Rapport Petro Caribe

Stéphanie Balmir Villedrouin ira jusqu’au bout pour faire la lumière sur sa gestion

Accusée de forfaiture, concussion, détournement de fonds et soustraction de deniers publics dans le rapport d’approfondissement de l’enquête sur les fonds PetroCaribe de la commission Ethique et Anticorruption, présidée par le sénateur Evalière Beauplan, l’ex-ministre du Tourisme, Stéphanie Balmir Villedrouin, dans une entrevue accordée au journal Le Nouvelliste, a fait savoir qu’elle irait jusqu’au bout pour faire la lumière sur sa gestion.

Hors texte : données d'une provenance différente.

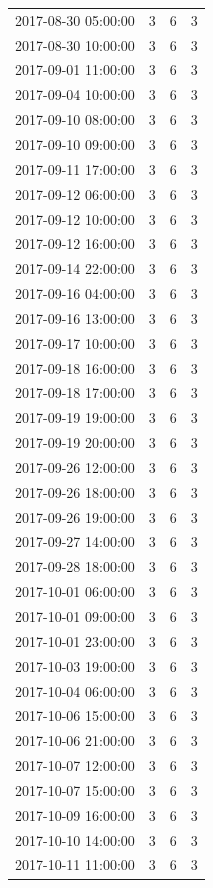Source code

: \begin{tabular}{lrrr}
2017-08-30 05:00:00 & 3 & 6 & 3 \\
2017-08-30 10:00:00 & 3 & 6 & 3 \\
2017-09-01 11:00:00 & 3 & 6 & 3 \\
2017-09-04 10:00:00 & 3 & 6 & 3 \\
2017-09-10 08:00:00 & 3 & 6 & 3 \\
2017-09-10 09:00:00 & 3 & 6 & 3 \\
2017-09-11 17:00:00 & 3 & 6 & 3 \\
2017-09-12 06:00:00 & 3 & 6 & 3 \\
2017-09-12 10:00:00 & 3 & 6 & 3 \\
2017-09-12 16:00:00 & 3 & 6 & 3 \\
2017-09-14 22:00:00 & 3 & 6 & 3 \\
2017-09-16 04:00:00 & 3 & 6 & 3 \\
2017-09-16 13:00:00 & 3 & 6 & 3 \\
2017-09-17 10:00:00 & 3 & 6 & 3 \\
2017-09-18 16:00:00 & 3 & 6 & 3 \\
2017-09-18 17:00:00 & 3 & 6 & 3 \\
2017-09-19 19:00:00 & 3 & 6 & 3 \\
2017-09-19 20:00:00 & 3 & 6 & 3 \\
2017-09-26 12:00:00 & 3 & 6 & 3 \\
2017-09-26 18:00:00 & 3 & 6 & 3 \\
2017-09-26 19:00:00 & 3 & 6 & 3 \\
2017-09-27 14:00:00 & 3 & 6 & 3 \\
2017-09-28 18:00:00 & 3 & 6 & 3 \\
2017-10-01 06:00:00 & 3 & 6 & 3 \\
2017-10-01 09:00:00 & 3 & 6 & 3 \\
2017-10-01 23:00:00 & 3 & 6 & 3 \\
2017-10-03 19:00:00 & 3 & 6 & 3 \\
2017-10-04 06:00:00 & 3 & 6 & 3 \\
2017-10-06 15:00:00 & 3 & 6 & 3 \\
2017-10-06 21:00:00 & 3 & 6 & 3 \\
2017-10-07 12:00:00 & 3 & 6 & 3 \\
2017-10-07 15:00:00 & 3 & 6 & 3 \\
2017-10-09 16:00:00 & 3 & 6 & 3 \\
2017-10-10 14:00:00 & 3 & 6 & 3 \\
2017-10-11 11:00:00 & 3 & 6 & 3 \\

\end{tabular}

Publié le 2017-11-29 | Le Nouvelliste

National -

Alors que la commission réclame sa mise en accusation par les instances compétentes, Stéphanie Balmir Villedrouin se dit très confiante quant à sa capacité de faire la lumière sur les dossiers indexant le ministère qu’elle a dirigé durant tout le quinquennat du président Martelly. Elle rejette donc d’un revers de main « des accusations non-fondées avec des pièces justificatives inappropriées » de la commission sénatoriale présidée par l’élu du Nord-Ouest, le sénateur Beauplan.

Clamant son innocence, l’ex-ministre se dit surprise de cet acharnement soudain sur sa personne. D’autant plus que le ministère du Tourisme n’avait pas été indexé dans le rapport de la première commission présidée à l’époque par le sénateur Youri Latortue. « J’ai décidé de ne pas me taire », a martelé l’ancienne ministre, déplorant le fait que les ministres indexés aient été informés par voie de presse du rapport déposé auprès du président du Sénat.

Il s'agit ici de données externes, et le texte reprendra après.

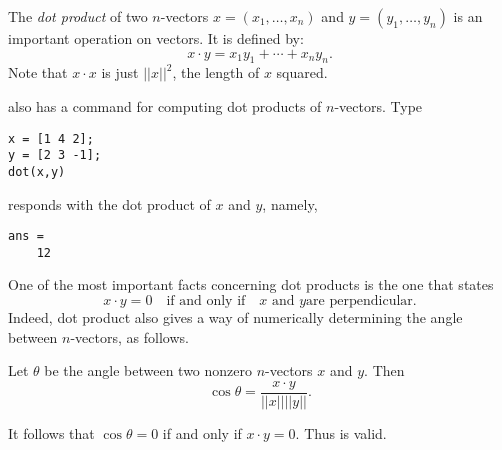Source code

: \documentclass{ximera}
\begin{document}
The {\em dot product\/} of two $n$-vectors
$x=(x_1,\ldots,x_n)$ and $y=(y_1,\ldots,y_n)$ is an important
operation on vectors.  It is defined by:
\begin{equation}  \label{e:dotproduct}
x\cdot y = x_1y_1 + \cdots + x_ny_n.
\end{equation}
Note that $x\cdot x$ is just $||x||^2$, the length of $x$
squared.

\Matlab also has a command for computing dot products of
$n$-vectors.  Type
\begin{verbatim}
x = [1 4 2];
y = [2 3 -1];
dot(x,y)
\end{verbatim}
\Matlab responds with the dot product of $x$ and $y$, namely,
\begin{verbatim}
ans =
    12
\end{verbatim}

One of the most important facts concerning dot products is the
one that states
\begin{equation} \label{dotprod=0}
x\cdot y = 0 \quad \mbox{if and only if} \quad \mbox{$x$ and $y$
are perpendicular}.
\end{equation}  
Indeed, dot product also gives a way of numerically determining
the angle between $n$-vectors, as follows.
\begin{thm} \label{T:dotangle}
Let $\theta$ be the angle between two nonzero $n$-vectors $x$
and $y$.  Then
\begin{equation}  \label{e:dotproductang}
\cos \theta = \frac{x\cdot y}{||x|| ||y||}.
\end{equation}
\end{thm}
It follows that $\cos \theta=0$
if and only if $x\cdot y = 0$.  Thus  is valid.
\end{document}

« La commission a accouché d’un rapport truffé de fautes », a soutenu Stéphanie Balmir Villedrouin, se rappelant avoir été auditionnée, vers juillet, par la commission Beauplan et qu’elle a répondu à des questions très générales sur « la quantité de fonds qui était allouée à son ministère, sur quels projets étaient exécutés avec ces fonds ». Pour ensuite, à sa grande stupéfaction, être indexée sur des projets où les techniciens, qui ont travaillé sur le rapport, ont montré qu’ils n’ont pas vraiment pris le temps pour comprendre les subtilités de chaque dossier.

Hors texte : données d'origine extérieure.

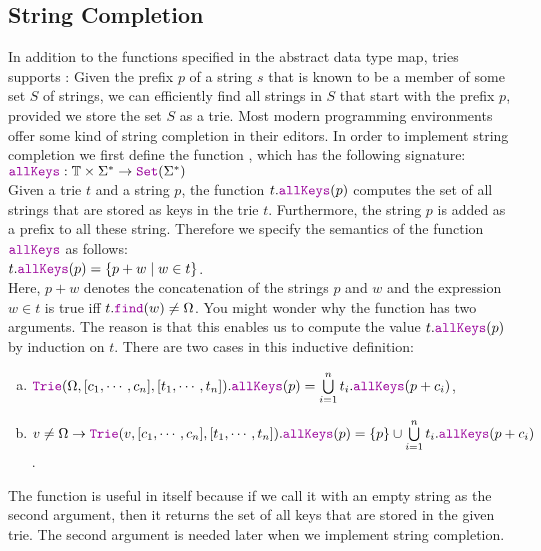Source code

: \subsection{String Completion}
In addition to the functions specified in the abstract data type map, tries supports 
:  Given the prefix $p$ of a string $s$ that is known to be a
member of some set $S$ of strings, we can efficiently find all strings in $S$ that start with the prefix $p$, provided we
store the set $S$ as a trie.  Most modern programming environments offer some kind of string completion in
their editors.  In order to implement string completion we first define the function , which
has the following signature:
\\[0.2cm]
\hspace*{1.3cm}
$\mytt{allKeys}: \mathbb{T} \times \Sigma^* \rightarrow \mytt{Set}(\Sigma^*)$
\\[0.2cm]
Given a trie $t$ and a string $p$, the function $t.\mytt{allKeys}(p)$ computes the set of all strings that
are stored as keys in the trie $t$.  Furthermore, the string $p$ is added as a prefix to all these string.
Therefore we specify the semantics of the function $\mytt{allKeys}$ as follows:
\\[0.2cm]
\hspace*{1.3cm}
$t.\mytt{allKeys}(p) = \{ p+w \mid w \in t \}$.
\\[0.2cm]
Here, $p+w$ denotes the concatenation of the strings $p$ and $w$ and the expression $w \in t$ is true iff
$t.\mytt{find}(w) \not= \Omega$.  You might wonder why the function  has two arguments.  The
reason is that this enables us to compute the value $t.\mytt{allKeys}(p)$ by induction on $t$.  There are two
cases in this inductive definition:  
\begin{enumerate}[(a)]
\item $\mytt{Trie}(\Omega, [c_1, \cdots, c_n], [t_1,\cdots,t_n]).\mytt{allKeys}(p) = 
       \bigcup\limits_{i=1}^n t_i.\mytt{allKeys}(p+c_i) 
      $,
\item $v \not= \Omega \rightarrow 
       \mytt{Trie}(v, [c_1, \cdots, c_n], [t_1,\cdots,t_n]).\mytt{allKeys}(p) = 
       \{p\} \cup \bigcup\limits_{i=1}^n t_i.\mytt{allKeys}(p+c_i) 
      $.
\end{enumerate}
The function  is useful in itself because if we call it with an empty string as the second
argument, then it returns the set of all keys that are stored in the given trie.  The second argument is needed
later when we implement string completion.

Dans une correspondance adressée le mardi 14 novembre au président du Grand Corps, Youri Latortue, une première réponse, comme elle l’appelle, Mme Villedrouin dénonce la façon dont les dossiers sont traités. « C’est comme si les techniciens n’étaient pas au courant sur la façon dont le système de l’État était structuré, de manière à faire une investigation, un audit sérieux sur chaque dossier conformément à la loi », s’est plainte l’ex-ministre.

« Nous avons identifié les premières erreurs, a-t-elle poursuivi, mais mon équipe technique travaille d’arrache-pied pour déceler, dossier après dossier, toutes les fautes commises dans le rapport ainsi que toutes les justifications dont nous disposons. » Elle pointe du doigt également des projets mentionnés à deux reprises. Des erreurs d’inattention qui prouvent, selon son dire, qu’il s’agit d’un rapport bâclé.

En ce sens, Stéphanie Balmir Villedrouin promet un contre-rapport qui incluera toutes les vérités et tous les dossiers. « Oui, il doit y avoir reddition de comptes. Oui, nous sommes pour les audits. Mais, ils doivent être faits correctement, par des équipes techniques à la hauteur, ayant une bonne connaissance de l’administration publique », a répliqué l’ex-ministre Villedrouin qui dénonce l’utilisation dans ce rapport de mots assez forts comme concussion. « Ils parlent de concussion sans mentionner aucune firme. Avec qui j’ai fait la concussion ? », s’interroge-t-elle tout en précisant qu’on ne peut faire seule l’acte de concussion.

Par ailleurs, « les fautes administratives qui me sont reprochées ne sont pas en synchronisation avec les accusations lancées à mon encontre ». « Le ministère du Tourisme est le seul à avoir un chapitre tout entier qui lui est consacré dans ce rapport », souligne son ancienne titulaire. Or, le ministère n’a géré que 13 millions de dollars sur 5 ans, s’insurge-t-elle, 0.01% du 1.7 milliard de dollars.

« A mon arrivée à la tête du ministère, j’avais deux objectifs : réhabiliter l’existant et mettre les structures en place pour le développement futur du secteur touristique », a rappelé Stéphanie Balmir Villedrouin. « Les chiffres sont là, mon bilan est là », a-t-elle lancé en dernier ressort, indiquant avoir laissé, avant de partir, un document stratégique pour les 20 prochaines années. Le document stratégique de développement touristique 2015-2035.